*** Data Section Begins ***
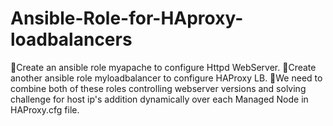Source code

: # Ansible-Role-for-HAproxy-loadbalancers
🔅Create an ansible role myapache to configure Httpd WebServer.  🔅Create another ansible role myloadbalancer to configure HAProxy LB.  🔅We need to combine both of these roles controlling webserver versions   and solving challenge for host ip's  addition  dynamically over  each Managed  Node  in  HAProxy.cfg file.
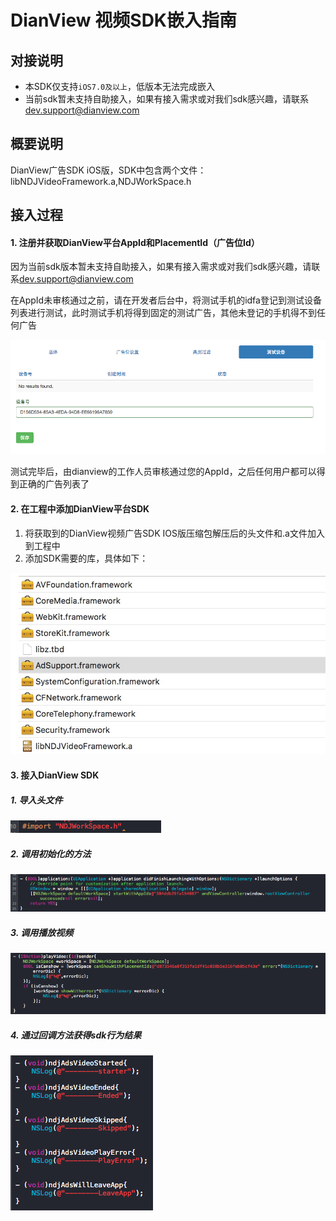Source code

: # DianView 视频SDK嵌入指南


## 对接说明

- 本SDK仅支持`iOS7.0及以上`，低版本无法完成嵌入
- 当前sdk暂未支持自助接入，如果有接入需求或对我们sdk感兴趣，请联系<dev.support@dianview.com>

## 概要说明

DianView广告SDK iOS版，SDK中包含两个文件：libNDJVideoFramework.a,NDJWorkSpace.h

## 接入过程
#### 1. 注册并获取DianView平台AppId和PlacementId（广告位Id）

因为当前sdk版本暂未支持自助接入，如果有接入需求或对我们sdk感兴趣，请联系<dev.support@dianview.com>

在AppId未审核通过之前，请在开发者后台中，将测试手机的idfa登记到测试设备列表进行测试，此时测试手机将得到固定的测试广告，其他未登记的手机得不到任何广告

![img](../img/sdk_test_device.png)

测试完毕后，由dianview的工作人员审核通过您的AppId，之后任何用户都可以得到正确的广告列表了

#### 2. 在工程中添加DianView平台SDK
1. 将获取到的DianView视频广告SDK IOS版压缩包解压后的头文件和.a文件加入到工程中
2. 添加SDK需要的库，具体如下：

![img](../img/sdk_required.jpg)
#### 3. 接入DianView SDK
##### 1. 导入头文件

![img](../img/sdk_import_h.png)

##### 2. 调用初始化的方法

![img](../img/sdk_init.png)

##### 3. 调用播放视频

![img](../img/sdk_play_video.png)


##### 4. 通过回调方法获得sdk行为结果

![img](../img/sdk_callback.png)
*** Data Section Ends ***
▶ Task statement:
Whenever the word "support" occurs in a line above, copy that line.

▶ Answer space:
- 当前sdk暂未支持自助接入，如果有接入需求或对我们sdk感兴趣，请联系<dev.support@dianview.com>
因为当前sdk版本暂未支持自助接入，如果有接入需求或对我们sdk感兴趣，请联系<dev.support@dianview.com>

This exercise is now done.